Third-generation sequencing technologies, such as Pacific Biosciences’ single-molecule real-time (SMRT) sequencing and Oxford Nanopore’s nanopore sequencing, further expand detection strategies. SMRT sequencing captures fluorescence from DNA polymerase molecules as they incorporate bases, allowing for ultra-long reads useful for resolving structural variants and repetitive regions. Nanopore sequencing measures electrical current changes as single DNA strands pass through a biological nanopore, providing real-time sequencing without amplification or chemical labeling. This portability makes nanopore sequencing valuable for field applications, such as infectious disease surveillance.

Throughput And Data Output

The volume of sequencing data generated by Sanger sequencing and NGS differs dramatically. Sanger sequencing has relatively low throughput, as each reaction processes a single DNA fragment at a time. While it delivers long, high-accuracy reads—often exceeding 800 base pairs—its capacity is limited by the need for individual capillary electrophoresis runs. This makes it impractical for large-scale genomic studies but well-suited for validating mutations or sequencing single genes. A typical automated Sanger sequencing run can process hundreds of samples per day, but the total number of bases sequenced remains far lower than what NGS can achieve.
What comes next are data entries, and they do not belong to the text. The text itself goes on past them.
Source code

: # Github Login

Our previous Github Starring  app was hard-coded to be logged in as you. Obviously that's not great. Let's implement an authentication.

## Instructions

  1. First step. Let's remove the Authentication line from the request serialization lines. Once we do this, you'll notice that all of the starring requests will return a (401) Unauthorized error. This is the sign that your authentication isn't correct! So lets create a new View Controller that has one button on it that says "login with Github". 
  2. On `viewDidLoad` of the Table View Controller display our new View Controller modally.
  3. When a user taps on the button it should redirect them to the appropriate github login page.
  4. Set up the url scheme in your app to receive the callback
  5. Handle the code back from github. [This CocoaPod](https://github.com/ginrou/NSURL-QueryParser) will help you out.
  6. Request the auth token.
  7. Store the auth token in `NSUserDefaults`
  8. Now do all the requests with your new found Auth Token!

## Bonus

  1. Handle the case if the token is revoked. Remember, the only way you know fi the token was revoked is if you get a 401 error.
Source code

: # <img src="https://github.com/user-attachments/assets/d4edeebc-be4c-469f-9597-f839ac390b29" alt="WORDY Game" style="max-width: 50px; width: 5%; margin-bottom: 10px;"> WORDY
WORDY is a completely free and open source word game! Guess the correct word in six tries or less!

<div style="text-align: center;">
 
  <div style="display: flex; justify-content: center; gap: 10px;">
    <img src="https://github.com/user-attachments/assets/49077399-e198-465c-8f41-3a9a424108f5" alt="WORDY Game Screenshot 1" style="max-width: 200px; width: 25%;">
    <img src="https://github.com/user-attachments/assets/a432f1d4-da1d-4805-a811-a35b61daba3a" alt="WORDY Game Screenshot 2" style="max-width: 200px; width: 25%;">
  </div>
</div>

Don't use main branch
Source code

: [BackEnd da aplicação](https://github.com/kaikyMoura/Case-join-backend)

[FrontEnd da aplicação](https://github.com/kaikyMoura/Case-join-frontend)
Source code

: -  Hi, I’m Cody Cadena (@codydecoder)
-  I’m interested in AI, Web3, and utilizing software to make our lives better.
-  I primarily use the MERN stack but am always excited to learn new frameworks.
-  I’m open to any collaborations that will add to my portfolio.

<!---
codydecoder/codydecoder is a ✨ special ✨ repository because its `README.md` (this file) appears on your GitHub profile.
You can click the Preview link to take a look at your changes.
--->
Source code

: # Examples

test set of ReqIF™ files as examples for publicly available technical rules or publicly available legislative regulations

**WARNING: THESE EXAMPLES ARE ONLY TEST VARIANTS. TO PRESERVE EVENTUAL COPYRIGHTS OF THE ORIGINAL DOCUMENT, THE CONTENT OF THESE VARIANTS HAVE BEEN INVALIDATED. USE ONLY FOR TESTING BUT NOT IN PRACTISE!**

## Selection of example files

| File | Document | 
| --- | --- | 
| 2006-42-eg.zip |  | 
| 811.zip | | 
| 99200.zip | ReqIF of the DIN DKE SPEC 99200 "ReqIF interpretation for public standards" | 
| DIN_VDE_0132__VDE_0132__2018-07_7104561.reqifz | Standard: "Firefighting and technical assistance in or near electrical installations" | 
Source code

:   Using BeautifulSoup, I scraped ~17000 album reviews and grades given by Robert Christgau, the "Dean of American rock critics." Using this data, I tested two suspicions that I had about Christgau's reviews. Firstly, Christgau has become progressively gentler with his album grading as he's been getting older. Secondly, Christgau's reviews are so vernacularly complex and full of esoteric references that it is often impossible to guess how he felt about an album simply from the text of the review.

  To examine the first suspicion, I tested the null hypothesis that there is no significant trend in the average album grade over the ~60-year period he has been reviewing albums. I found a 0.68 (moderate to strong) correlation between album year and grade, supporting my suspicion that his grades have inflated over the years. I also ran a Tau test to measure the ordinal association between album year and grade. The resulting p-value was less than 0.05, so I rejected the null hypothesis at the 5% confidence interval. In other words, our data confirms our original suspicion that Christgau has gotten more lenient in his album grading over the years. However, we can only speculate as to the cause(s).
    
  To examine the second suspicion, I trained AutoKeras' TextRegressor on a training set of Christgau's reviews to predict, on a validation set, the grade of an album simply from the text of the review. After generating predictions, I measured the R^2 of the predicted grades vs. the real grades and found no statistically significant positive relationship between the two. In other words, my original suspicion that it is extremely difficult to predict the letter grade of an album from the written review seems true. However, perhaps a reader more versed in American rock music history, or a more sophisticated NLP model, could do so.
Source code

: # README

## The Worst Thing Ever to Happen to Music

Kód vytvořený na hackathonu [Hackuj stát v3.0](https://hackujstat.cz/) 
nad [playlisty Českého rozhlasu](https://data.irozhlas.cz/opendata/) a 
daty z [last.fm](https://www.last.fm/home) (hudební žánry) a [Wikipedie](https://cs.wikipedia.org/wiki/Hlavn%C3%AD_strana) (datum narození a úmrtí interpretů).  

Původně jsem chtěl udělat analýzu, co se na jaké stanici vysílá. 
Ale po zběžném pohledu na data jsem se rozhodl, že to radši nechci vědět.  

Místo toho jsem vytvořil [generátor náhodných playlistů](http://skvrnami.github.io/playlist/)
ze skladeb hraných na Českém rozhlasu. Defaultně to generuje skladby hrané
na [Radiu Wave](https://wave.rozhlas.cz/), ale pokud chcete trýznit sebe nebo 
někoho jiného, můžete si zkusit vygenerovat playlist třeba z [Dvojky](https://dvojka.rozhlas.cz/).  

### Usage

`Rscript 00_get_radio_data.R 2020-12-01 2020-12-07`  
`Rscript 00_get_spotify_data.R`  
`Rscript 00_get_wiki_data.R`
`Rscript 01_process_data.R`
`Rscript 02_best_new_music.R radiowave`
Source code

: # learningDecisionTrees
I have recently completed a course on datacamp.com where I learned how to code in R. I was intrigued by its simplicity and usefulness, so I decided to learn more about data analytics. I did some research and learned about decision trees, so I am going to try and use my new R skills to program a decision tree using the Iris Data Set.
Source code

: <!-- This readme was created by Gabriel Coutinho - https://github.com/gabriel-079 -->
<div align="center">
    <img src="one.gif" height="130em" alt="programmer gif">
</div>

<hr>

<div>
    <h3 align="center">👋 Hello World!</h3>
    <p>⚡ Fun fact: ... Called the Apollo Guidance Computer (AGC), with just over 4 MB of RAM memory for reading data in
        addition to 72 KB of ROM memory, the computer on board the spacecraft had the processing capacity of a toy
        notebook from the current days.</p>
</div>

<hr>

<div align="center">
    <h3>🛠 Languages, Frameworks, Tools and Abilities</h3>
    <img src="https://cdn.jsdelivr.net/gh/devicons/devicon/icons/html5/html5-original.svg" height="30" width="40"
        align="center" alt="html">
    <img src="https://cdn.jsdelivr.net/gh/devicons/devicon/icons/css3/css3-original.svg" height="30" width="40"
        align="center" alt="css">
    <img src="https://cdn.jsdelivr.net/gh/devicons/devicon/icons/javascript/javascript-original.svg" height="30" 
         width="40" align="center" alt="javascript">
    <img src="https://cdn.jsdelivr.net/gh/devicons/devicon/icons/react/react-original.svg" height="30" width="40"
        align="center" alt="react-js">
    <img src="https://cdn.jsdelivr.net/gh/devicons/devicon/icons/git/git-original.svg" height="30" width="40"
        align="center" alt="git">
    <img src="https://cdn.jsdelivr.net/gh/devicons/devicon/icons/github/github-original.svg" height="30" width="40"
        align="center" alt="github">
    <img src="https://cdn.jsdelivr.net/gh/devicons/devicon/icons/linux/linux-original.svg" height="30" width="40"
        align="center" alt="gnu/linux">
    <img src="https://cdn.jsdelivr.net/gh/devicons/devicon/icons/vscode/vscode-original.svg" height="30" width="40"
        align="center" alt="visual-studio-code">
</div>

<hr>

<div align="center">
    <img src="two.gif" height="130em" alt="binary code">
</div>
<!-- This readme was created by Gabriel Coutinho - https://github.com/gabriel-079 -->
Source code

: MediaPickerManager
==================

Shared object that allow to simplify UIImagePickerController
NGS platforms generate massive amounts of data due to their ability to sequence millions of DNA fragments in parallel. Illumina’s high-throughput instruments, such as the NovaSeq 6000, can produce terabases of sequencing data in a single run, enabling whole-genome sequencing at population scales. The trade-off for this immense data output is shorter read lengths—often 100 to 300 base pairs—necessitating advanced bioinformatics tools for sequence assembly. Despite this, NGS has transformed fields like cancer genomics and microbiome research, where deep sequencing coverage is essential for detecting rare variants and complex microbial populations.